Rintoul’s father, the late David E. Rintoul, who worked at and later owned a professional photography studio in Garden City in the 1950s and through most of the 1970s, recorded the stories he was told about the event.

He wrote that Garnand, knowing the body would have to be kept for some time for identification in case it was to be shipped back to Italy, mixed a special embalming fluid. It contained a metal compound. That may have helped preserve the body better, and, mixed with the exposure to air, the corpse essentially mummified.

Bradstreet said embalming firms the body’s tissues, and, as the body is exposed to air, it dehydrates.

Of course, Old Bill wasn’t buried.

A Garden City attraction

According to the Garden City Telegram story, Garnand learned that Rugiero had come to the United States around 1890 and that 20 years later he returned to Italy to see his wife and children he had left behind.

Garnand discovered a brother in San Francisco had sent Rugiero money for the return trip. The brother even filed a claim for the unused ticket fare — but didn’t want his brother’s body.

Therefore, Garnand, who eventually purchased the funeral home in 1918, kept Old Bill around.

Bob Garnand, who owned the funeral home for a time after his father’s tenure, said when his father bought the funeral home, Old Bill was appraised at $20.

Old Bill sported different suits over the years, and Bryant Garnand even constructed him a special mahogany box — which helped with the confusion when clients called.

“People from the country would go into town on a Saturday night and would want to see him,” said Bob Garnand, who now lives in Santa Fe, N.M.

“He’d be wearing a suit of clothes and have a golf club in his hand.”

Garnand said about once a year, his father would freshen the suit and shellac the body — probably to keep it from molding.

In essence, the dehydrated state of Old Bill had lost weight with age, his skin darker and more like leather.

It was a different era, Bradstreet admits, noting one wouldn’t get away with such an act these days.

Early form of cremation

Old Bill stayed on display for 27 years, with Bryant Garnand even taking him to funeral directors’ conventions. Garden City residents brought family and friends to see him, and various fictional stories arose from these visits, according to Rintoul’s research.

“One such story is a man, not knowing what was in the box, opened it, and jumped completely out of his shoes,” she wrote.

Around 1930, Bryant Garnand had the corpse’s picture taken by F.D. “Pop” Conard, owner of the Conard Studio in Garden City. The photo, taken in the studio, shows Bill upright against a wall.

Rintoul’s father purchased the store from Conard in 1963 and came into possession of the negative.

Old Bill’s fate, however, didn’t necessarily turn out well.

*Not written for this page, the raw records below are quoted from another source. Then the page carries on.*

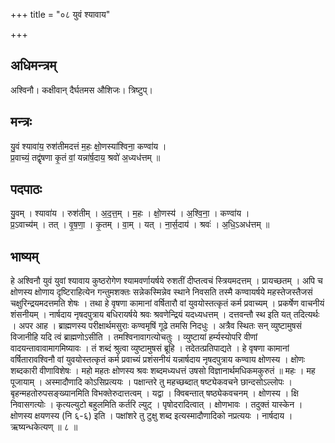 +++
title = "०८ युवं श्यावाय"

+++
## अधिमन्त्रम्
अश्विनौ। कक्षीवान् दैर्घतमस औशिजः। त्रिष्टुप्।

## मन्त्रः
यु॒वं श्यावा॑य॒ रुश॑तीमदत्तं म॒हः क्षो॒णस्या॑श्विना॒ कण्वा॑य ।  
प्र॒वाच्यं॒ तद्वृ॑षणा कृ॒तं वां॒ यन्ना॑र्ष॒दाय॒ श्रवो॑ अ॒ध्यध॑त्तम् ॥

## पदपाठः
यु॒वम् । श्यावा॑य । रुश॑तीम् । अ॒द॒त्त॒म् । म॒हः । क्षो॒णस्य॑ । अ॒श्वि॒ना॒ । कण्वा॑य ।  
प्र॒ऽवाच्य॑म् । तत् । वृ॒ष॒णा॒ । कृ॒तम् । वा॒म् । यत् । ना॒र्स॒दाय॑ । श्रवः॑ । अ॒धि॒ऽअध॑त्तम् ॥

## भाष्यम्
हे अश्विनौ युवं युवां श्यावाय कुष्ठरोगेण श्यामवर्णायर्षये रुशतीं दीप्तत्वचं स्त्रियमदत्तम् । प्रायच्छतम् । अपि च क्षोणस्य क्षोणाय दृष्टिराहित्येन गन्तुमशक्तः सन्नेकस्मिन्नेव स्थाने निवसति तस्मै कण्वायर्षये महस्तेजस्तैजसं चक्षुरिन्द्रयमदत्तमति शेषः । तथा हे वृषणा कामानां वर्षितारौ वां युवयोस्तत्कृतं कर्म प्रवाच्यम् । प्रकर्षेण वाचनीयं शंसनीयम् । नार्षदाय नृषदपुत्राय बधिरायर्षये श्रवः श्रवणेन्द्रियं यदध्यधत्तम् । दत्तवन्तौ स्थ इति यत् तदित्यर्थः । अपर आह । ब्राह्मणस्य परीक्षार्थमसुराः कण्वमृषिं गूढे तमसि निदधुः । अत्रैव स्थितः सन् व्युष्टामुषसं विजानीहि यदि त्वं ब्राह्मणोऽसीति । तमश्विनावागत्योचतुः । व्युष्टायां हर्म्यस्योपरि वीणां वादयन्तावावामागमिष्यावः । तं शब्दं श्रुत्वा व्युष्टामुषसं ब्रूहि । तदेतत्प्रतिपाद्यते । हे वृषणा कामानां वर्षितारावश्विनौ वां युवयोस्तत्कृतं कर्म प्रवाच्यं प्रशंसनीयं यन्नार्षदाय नृषदपुत्राय कण्वाय क्षोणस्य । क्षोणः शब्दकारी वीणाविशेषः । महो महतः क्षोणस्य श्रवः शब्दमध्यधत्तं उषसो विज्ञानार्थमधिकमकुरुतं ॥ महः । मह पूजायाम् । अस्मादौणादि कोऽसिप्रत्ययः । पक्षान्तरे तु महच्छब्दात् षष्ट्येकवचने छान्दसोऽल्लोपः । बृहन्महतोरुपसङ्ख्यानमिति विभक्तेरुदात्तत्वम् । यद्वा । क्विबन्तात् षष्ठ्येकवचनम् । क्षोणस्य । क्षि निवासगत्योः । कृत्यल्युटो बहुलमिति कर्तरि ल्युट् । पृषोदरादित्वात् । क्षोणभावः । तदुक्तं यास्केन । क्षोणस्य क्षयणस्य (नि ६-६) इति । पक्षांशरे तु टुक्षु शब्द इत्यस्मादौणादिको नप्रत्ययः । नार्षदाय । ऋष्यन्धकेत्यण् ॥ ८ ॥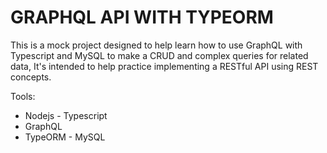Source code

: # GRAPHQL API WITH TYPEORM

This is a mock project designed to help learn how to use GraphQL with Typescript and MySQL to make a CRUD and complex queries for related data, It's intended to help practice implementing a RESTful API using REST concepts.

Tools:

- Nodejs - Typescript
- GraphQL
- TypeORM - MySQL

On April 23, 1938, a fire that threatened the whole downtown business section of Garden City destroyed Garnand’s funeral home and furniture store — “putting ‘Old Bill’ to rest at last,” Rintoul said.

Museum researcher Oshel said Old Bill basically was one of America’s early cremations.

Ironically, however, it was 27 years from the night of the fire, give or take a few days, that the man named Pedro Rugiero decided he’d end his life — not ever knowing that, in the afterlife, he’d be a regional attraction.